§ Exercise details: After repeating the line containing "Si nous nous", stop; until then, repeat each line of the listing below exactly, starting with the first.
###
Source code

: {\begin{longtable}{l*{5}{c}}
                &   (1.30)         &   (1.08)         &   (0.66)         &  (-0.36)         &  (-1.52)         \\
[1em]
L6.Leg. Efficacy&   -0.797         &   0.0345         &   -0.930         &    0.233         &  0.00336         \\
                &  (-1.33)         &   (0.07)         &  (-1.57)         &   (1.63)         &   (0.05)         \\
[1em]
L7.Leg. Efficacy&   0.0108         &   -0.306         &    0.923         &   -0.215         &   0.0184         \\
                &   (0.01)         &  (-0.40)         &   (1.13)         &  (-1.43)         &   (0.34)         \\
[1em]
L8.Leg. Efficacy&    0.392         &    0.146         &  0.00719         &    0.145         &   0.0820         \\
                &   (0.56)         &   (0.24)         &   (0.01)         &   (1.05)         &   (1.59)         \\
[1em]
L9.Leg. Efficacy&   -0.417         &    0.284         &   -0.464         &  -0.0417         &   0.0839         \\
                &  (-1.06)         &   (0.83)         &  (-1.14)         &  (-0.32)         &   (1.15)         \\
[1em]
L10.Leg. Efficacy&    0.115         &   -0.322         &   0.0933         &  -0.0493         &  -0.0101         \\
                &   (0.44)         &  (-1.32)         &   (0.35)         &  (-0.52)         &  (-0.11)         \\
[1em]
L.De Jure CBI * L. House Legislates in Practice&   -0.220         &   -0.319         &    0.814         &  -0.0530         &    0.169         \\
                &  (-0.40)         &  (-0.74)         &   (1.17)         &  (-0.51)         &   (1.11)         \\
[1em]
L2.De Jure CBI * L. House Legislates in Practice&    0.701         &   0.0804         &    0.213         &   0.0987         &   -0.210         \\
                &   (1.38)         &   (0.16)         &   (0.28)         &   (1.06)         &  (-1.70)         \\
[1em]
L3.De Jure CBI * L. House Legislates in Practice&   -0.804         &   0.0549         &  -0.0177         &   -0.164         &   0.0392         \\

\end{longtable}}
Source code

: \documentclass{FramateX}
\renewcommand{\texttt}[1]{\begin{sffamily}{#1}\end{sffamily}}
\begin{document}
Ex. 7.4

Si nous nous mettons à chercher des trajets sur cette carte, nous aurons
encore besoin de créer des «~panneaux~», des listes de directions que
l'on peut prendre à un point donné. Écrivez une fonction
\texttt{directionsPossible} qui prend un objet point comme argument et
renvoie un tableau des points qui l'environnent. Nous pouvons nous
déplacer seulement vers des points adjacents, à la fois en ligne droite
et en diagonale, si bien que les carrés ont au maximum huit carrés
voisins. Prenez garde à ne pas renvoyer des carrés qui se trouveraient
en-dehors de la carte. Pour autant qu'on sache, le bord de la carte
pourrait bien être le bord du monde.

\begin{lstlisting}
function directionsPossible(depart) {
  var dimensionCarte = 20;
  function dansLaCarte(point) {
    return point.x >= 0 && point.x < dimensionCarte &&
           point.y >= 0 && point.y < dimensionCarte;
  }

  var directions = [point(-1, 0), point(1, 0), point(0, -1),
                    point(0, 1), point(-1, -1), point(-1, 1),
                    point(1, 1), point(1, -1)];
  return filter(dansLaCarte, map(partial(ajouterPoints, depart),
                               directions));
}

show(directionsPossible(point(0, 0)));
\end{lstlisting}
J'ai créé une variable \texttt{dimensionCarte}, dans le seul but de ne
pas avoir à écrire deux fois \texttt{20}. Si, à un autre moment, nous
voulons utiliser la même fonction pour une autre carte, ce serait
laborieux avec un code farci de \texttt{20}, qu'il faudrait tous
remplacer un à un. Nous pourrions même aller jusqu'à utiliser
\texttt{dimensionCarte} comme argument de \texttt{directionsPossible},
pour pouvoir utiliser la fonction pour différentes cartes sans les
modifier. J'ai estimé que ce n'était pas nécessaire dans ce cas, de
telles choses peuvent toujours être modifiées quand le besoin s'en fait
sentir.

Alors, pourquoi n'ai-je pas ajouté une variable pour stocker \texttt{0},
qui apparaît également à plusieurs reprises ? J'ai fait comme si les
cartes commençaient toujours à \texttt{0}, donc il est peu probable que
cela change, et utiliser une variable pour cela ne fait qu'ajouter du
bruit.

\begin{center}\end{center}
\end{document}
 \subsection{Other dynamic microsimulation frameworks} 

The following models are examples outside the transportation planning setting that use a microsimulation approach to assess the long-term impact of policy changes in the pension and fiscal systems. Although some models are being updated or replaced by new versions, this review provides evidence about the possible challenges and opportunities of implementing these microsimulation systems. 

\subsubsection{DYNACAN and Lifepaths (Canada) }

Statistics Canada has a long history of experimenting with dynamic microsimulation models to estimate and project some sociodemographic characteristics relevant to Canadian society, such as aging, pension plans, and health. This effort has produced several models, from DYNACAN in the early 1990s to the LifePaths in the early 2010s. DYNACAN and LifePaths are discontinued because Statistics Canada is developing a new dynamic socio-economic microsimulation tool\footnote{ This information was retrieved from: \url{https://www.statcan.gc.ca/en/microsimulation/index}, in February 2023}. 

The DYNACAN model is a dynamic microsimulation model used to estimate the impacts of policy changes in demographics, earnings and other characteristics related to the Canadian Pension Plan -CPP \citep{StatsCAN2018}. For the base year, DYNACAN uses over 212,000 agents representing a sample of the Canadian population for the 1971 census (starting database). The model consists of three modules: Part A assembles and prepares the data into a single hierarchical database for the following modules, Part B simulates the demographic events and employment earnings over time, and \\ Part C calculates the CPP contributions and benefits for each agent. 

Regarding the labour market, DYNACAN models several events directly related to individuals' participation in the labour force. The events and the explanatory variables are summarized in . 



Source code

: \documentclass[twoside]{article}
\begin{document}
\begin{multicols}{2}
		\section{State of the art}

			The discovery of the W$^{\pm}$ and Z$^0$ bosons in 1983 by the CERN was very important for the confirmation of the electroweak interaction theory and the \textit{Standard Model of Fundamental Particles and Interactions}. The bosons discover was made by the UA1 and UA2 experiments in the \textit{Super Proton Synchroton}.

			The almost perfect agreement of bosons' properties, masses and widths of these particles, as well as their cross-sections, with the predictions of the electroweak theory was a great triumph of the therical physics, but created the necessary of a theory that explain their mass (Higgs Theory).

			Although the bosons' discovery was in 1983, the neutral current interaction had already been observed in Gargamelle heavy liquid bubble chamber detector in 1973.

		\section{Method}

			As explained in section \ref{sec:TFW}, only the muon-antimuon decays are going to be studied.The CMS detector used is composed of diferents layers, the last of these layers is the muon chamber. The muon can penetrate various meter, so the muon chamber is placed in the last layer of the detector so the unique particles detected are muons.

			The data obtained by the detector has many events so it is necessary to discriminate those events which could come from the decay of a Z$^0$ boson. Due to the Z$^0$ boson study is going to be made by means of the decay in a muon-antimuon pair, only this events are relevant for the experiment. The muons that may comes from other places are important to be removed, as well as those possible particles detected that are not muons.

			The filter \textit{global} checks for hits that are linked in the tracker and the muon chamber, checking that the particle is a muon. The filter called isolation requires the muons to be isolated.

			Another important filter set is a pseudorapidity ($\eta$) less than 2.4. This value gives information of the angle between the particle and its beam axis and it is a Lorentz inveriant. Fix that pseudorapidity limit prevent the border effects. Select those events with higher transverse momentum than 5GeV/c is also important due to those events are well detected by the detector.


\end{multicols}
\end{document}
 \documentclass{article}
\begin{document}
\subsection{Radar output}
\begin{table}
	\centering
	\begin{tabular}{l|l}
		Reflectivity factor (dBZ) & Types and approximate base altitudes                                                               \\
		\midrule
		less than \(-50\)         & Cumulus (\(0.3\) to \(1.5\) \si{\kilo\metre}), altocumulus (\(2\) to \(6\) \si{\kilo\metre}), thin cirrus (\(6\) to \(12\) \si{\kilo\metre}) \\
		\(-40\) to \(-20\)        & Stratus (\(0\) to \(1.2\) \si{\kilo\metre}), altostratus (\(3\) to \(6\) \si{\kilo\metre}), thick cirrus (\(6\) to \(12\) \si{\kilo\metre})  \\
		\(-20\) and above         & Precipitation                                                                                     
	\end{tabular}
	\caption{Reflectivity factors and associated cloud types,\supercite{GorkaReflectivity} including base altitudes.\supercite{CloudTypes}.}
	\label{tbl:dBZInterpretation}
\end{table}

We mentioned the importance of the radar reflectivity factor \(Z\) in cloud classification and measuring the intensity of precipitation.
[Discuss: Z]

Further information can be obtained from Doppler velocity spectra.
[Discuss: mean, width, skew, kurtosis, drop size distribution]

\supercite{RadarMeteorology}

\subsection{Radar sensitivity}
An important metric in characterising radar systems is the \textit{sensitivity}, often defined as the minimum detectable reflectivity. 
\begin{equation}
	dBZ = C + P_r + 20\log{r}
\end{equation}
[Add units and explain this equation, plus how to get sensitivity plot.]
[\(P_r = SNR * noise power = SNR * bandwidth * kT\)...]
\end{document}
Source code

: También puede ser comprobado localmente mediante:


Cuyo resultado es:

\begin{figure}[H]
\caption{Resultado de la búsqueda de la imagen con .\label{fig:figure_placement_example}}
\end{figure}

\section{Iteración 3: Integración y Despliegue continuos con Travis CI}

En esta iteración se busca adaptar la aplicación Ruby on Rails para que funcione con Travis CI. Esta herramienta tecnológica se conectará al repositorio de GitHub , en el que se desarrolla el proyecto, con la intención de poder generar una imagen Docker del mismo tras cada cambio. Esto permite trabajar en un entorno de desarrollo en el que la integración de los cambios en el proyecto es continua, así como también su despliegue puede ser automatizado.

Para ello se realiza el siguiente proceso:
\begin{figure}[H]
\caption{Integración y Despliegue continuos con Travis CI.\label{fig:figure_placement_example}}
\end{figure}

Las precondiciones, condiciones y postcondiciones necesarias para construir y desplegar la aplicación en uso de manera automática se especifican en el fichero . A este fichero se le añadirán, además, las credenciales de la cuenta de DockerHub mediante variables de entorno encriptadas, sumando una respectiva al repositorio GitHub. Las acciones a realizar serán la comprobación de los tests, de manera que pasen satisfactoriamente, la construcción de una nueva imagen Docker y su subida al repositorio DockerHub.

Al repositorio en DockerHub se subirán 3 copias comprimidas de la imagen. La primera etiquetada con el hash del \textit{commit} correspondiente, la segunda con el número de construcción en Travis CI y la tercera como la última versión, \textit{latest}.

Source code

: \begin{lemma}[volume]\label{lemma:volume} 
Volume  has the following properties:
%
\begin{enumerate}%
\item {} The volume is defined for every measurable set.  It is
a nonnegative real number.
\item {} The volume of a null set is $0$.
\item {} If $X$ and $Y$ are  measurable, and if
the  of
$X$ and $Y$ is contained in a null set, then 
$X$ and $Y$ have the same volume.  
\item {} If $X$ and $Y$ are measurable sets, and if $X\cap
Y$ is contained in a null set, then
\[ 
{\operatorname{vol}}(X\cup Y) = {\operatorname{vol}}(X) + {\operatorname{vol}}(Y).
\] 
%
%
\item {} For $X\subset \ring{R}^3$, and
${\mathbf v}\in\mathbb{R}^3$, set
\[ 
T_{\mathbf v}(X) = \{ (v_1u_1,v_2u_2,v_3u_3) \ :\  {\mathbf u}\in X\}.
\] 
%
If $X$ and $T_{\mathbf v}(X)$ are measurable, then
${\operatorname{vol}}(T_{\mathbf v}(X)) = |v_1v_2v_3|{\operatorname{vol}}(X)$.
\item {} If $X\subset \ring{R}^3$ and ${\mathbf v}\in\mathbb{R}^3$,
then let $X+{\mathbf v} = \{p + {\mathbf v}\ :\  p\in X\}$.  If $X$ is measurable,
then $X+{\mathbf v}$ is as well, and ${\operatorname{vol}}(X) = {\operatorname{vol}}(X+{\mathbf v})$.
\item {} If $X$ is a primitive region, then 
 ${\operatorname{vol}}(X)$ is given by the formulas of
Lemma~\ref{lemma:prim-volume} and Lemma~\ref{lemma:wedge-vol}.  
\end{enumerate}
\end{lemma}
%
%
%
###
§ Output:
Source code

: {\begin{longtable}{l*{5}{c}}
                &   (1.30)         &   (1.08)         &   (0.66)         &  (-0.36)         &  (-1.52)         \\
[1em]
L6.Leg. Efficacy&   -0.797         &   0.0345         &   -0.930         &    0.233         &  0.00336         \\
                &  (-1.33)         &   (0.07)         &  (-1.57)         &   (1.63)         &   (0.05)         \\
[1em]
L7.Leg. Efficacy&   0.0108         &   -0.306         &    0.923         &   -0.215         &   0.0184         \\
                &   (0.01)         &  (-0.40)         &   (1.13)         &  (-1.43)         &   (0.34)         \\
[1em]
L8.Leg. Efficacy&    0.392         &    0.146         &  0.00719         &    0.145         &   0.0820         \\
                &   (0.56)         &   (0.24)         &   (0.01)         &   (1.05)         &   (1.59)         \\
[1em]
L9.Leg. Efficacy&   -0.417         &    0.284         &   -0.464         &  -0.0417         &   0.0839         \\
                &  (-1.06)         &   (0.83)         &  (-1.14)         &  (-0.32)         &   (1.15)         \\
[1em]
L10.Leg. Efficacy&    0.115         &   -0.322         &   0.0933         &  -0.0493         &  -0.0101         \\
                &   (0.44)         &  (-1.32)         &   (0.35)         &  (-0.52)         &  (-0.11)         \\
[1em]
L.De Jure CBI * L. House Legislates in Practice&   -0.220         &   -0.319         &    0.814         &  -0.0530         &    0.169         \\
                &  (-0.40)         &  (-0.74)         &   (1.17)         &  (-0.51)         &   (1.11)         \\
[1em]
L2.De Jure CBI * L. House Legislates in Practice&    0.701         &   0.0804         &    0.213         &   0.0987         &   -0.210         \\
                &   (1.38)         &   (0.16)         &   (0.28)         &   (1.06)         &  (-1.70)         \\
[1em]
L3.De Jure CBI * L. House Legislates in Practice&   -0.804         &   0.0549         &  -0.0177         &   -0.164         &   0.0392         \\

\end{longtable}}
Source code

: \documentclass{FramateX}
\renewcommand{\texttt}[1]{\begin{sffamily}{#1}\end{sffamily}}
\begin{document}
Ex. 7.4

Si nous nous mettons à chercher des trajets sur cette carte, nous aurons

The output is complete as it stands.